Ha detto che sarebbe inconcepibile qualora una maggioranza dei Conservative votasse affinché i soldi dei contribuenti continuino a finanziare i parlamentari assenti.

I parlamentari dello Sinn Fein non ricevono il salario ma possono ricevere le indennità.

Un portavoce shinner osserva che “David Cameron farebbe meglio a confrontarsi con la strisciante corruzione interna al suo partito piuttosto che cercare di minare i diritti democratici della gente di questa parte d’Irlanda”.

Nell’ultimo anno finanziario i cinque parlamentari dello Sinn Fein eletti a Westminster, Gerry Adams, Martin McGuinness, Pat Doherty, Michelle Gildernew e Conor Murphy hanno chiesto ognuno 21.000 sterline come Additional Cost Allowances (Indennità per Spese Addizionali) – poco sotto il tetto massimo.

Da quando le cifre sono state rese note per la prima volta nell’anno finanziario 2001/2002, i parlamentari dello Sinn Fein, che non siedono a Westminster in quanto si renderebbe necessario il giuramento alla regina, hanno ricevuto indennità per un valore di 437.405 sterline.

Nel suo articolo, Cameron ha illustrato come abbia già eliminato alcune delle pratiche peggiori, non ultima lo scambiare la seconda casa con la prima per evitare plusvalenze.

Ha anche promesso di eliminare chi tiene due lavori.

Nella sua dichiarazione, il leader del DUP Peter Robinson, che è un MP ed anche primo ministro e MLA, si è detto determinato a bloccare il doppio lavoro.

Ha anche illustrato alcuni dettagli della sua politica e ha promesso di fornire altre informazioni in un discorso che terrà questa sera.

Cameron sarà in Irlanda del Nord tra poco.

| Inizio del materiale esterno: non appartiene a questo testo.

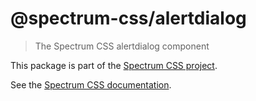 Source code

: # @spectrum-css/alertdialog

> The Spectrum CSS alertdialog component

This package is part of the [Spectrum CSS project](https://github.com/adobe/spectrum-css).

See the [Spectrum CSS documentation](https://opensource.adobe.com/spectrum-css/alertdialog).
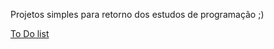 Projetos simples para retorno dos estudos de programação ;)

<a href="9-to-do_list/index.html">To Do list</a>
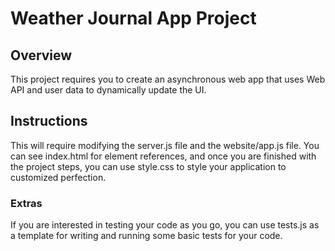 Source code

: # Weather Journal App Project
## Overview
This project requires you to create an asynchronous web app that uses Web API and user data to dynamically update the UI.

## Instructions
This will require modifying the server.js file and the website/app.js file. You can see index.html for element references, and once you are finished with the project steps, you can use style.css to style your application to customized perfection.

### Extras
If you are interested in testing your code as you go, you can use tests.js as a template for writing and running some basic tests for your code.
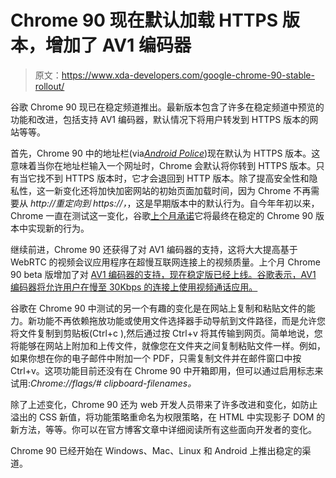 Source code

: # Chrome 90 现在默认加载 HTTPS 版本，增加了 AV1 编码器

> 原文：<https://www.xda-developers.com/google-chrome-90-stable-rollout/>

谷歌 Chrome 90 现已在稳定频道推出。最新版本包含了许多在稳定频道中预览的功能和改进，包括支持 AV1 编码器，默认情况下将用户转发到 HTTPS 版本的网站等等。

首先，Chrome 90 中的地址栏(via[*Android Police*](https://www.androidpolice.com/2021/04/14/chrome-90/))现在默认为 HTTPS 版本。这意味着当你在地址栏输入一个网址时，Chrome 会默认将你转到 HTTPS 版本。只有当它找不到 HTTPS 版本时，它才会退回到 HTTP 版本。除了提高安全性和隐私性，这一新变化还将加快加密网站的初始页面加载时间，因为 Chrome 不再需要从 *http://重定向到 https://，*，这是早期版本中的默认行为。自今年年初以来，Chrome 一直在测试这一变化，谷歌[上个月承诺](https://www.xda-developers.com/google-chrome-default-https-version-90/)它将最终在稳定的 Chrome 90 版本中实现新的行为。

继续前进，Chrome 90 还获得了对 AV1 编码器的支持，这将大大提高基于 WebRTC 的视频会议应用程序在超慢互联网连接上的视频质量。上个月 Chrome 90 beta 版增加了对 [AV1 编码器的支持，现在稳定版已经上线。谷歌表示，AV1 编码器将允许用户在慢至 30Kbps 的连接上使用视频通话应用。](https://www.xda-developers.com/google-chrome-desktop-shipping-av1-encoder-improve-video-conferencing/)

谷歌在 Chrome 90 中测试的另一个有趣的变化是在网站上复制和粘贴文件的能力。新功能不再依赖拖放功能或使用文件选择器手动导航到文件路径，而是允许您将文件复制到剪贴板(Ctrl+c ),然后通过按 Ctrl+v 将其传输到网页。简单地说，您将能够在网站上附加和上传文件，就像您在文件夹之间复制粘贴文件一样。例如，如果你想在你的电子邮件中附加一个 PDF，只需复制文件并在邮件窗口中按 Ctrl+v。这项功能目前还没有在 Chrome 90 中开箱即用，但可以通过启用标志来试用:*Chrome://flags/# clipboard-filenames。*

除了上述变化，Chrome 90 还为 web 开发人员带来了许多改进和变化，如防止溢出的 CSS 新值，将功能策略重命名为权限策略，在 HTML 中实现影子 DOM 的新方法，等等。你可以在官方博客文章中详细阅读所有这些面向开发者的变化。

Chrome 90 已经开始在 Windows、Mac、Linux 和 Android 上推出稳定的渠道。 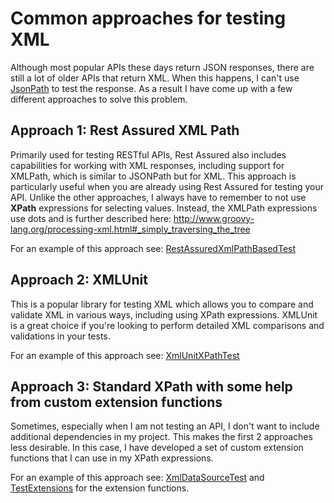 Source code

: # Common approaches for testing XML

Although most popular APIs these days return JSON responses, there are still a lot of older APIs that return XML.
When this happens, I can't use [JsonPath](https://github.com/json-path/JsonPath) to test the response.
As a result I have come up with a few different approaches to solve this problem.

## Approach 1: Rest Assured XML Path

Primarily used for testing RESTful APIs, Rest Assured also includes capabilities for working with XML responses, including support for XMLPath, which is similar to JSONPath but for XML.
This approach is particularly useful when you are already using Rest Assured for testing your API.
Unlike the other approaches, I always have to remember to not use **XPath** expressions for selecting values.
Instead, the XMLPath expressions use dots and is further described here: http://www.groovy-lang.org/processing-xml.html#_simply_traversing_the_tree

For an example of this approach see: [RestAssuredXmlPathBasedTest](src/test/kotlin/dev/hbrown/RestAssuredXmlPathBasedTest.kt) 

## Approach 2: XMLUnit

This is a popular library for testing XML which allows you to compare and validate XML in various ways, including using XPath expressions. 
XMLUnit is a great choice if you're looking to perform detailed XML comparisons and validations in your tests.

For an example of this approach see: [XmlUnitXPathTest](src/test/kotlin/dev/hbrown/XmlUnitXPathTest.kt) 

## Approach 3: Standard XPath with some help from custom extension functions

Sometimes, especially when I am not testing an API, I don't want to include additional dependencies in my project.
This makes the first 2 approaches less desirable. In this case, I have developed a set of custom extension functions that I can use in my XPath expressions.

For an example of this approach see: [XmlDataSourceTest](src/test/kotlin/dev/hbrown/XmlDataSourceTest.kt) and [TestExtensions](src/test/kotlin/dev/hbrown/TestExtensions.kt) for the extension functions.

Incontrerà il leader dell’Ulster Unionist Party, Sir Reg Empey, e parteciperà alla campagna elettorale per le Europee a Portadown e Ballymena.

Il suo partito e l’Ulster Unionist partecipano con una lista unica alle elezioni.

Ma la decisione dell’unica MP dell’Ulster Unionist Party, Lady Sylvia Hermon, di rendere pubblica la propria decisione di non correre per i due partiti insieme, ha causato divisioni.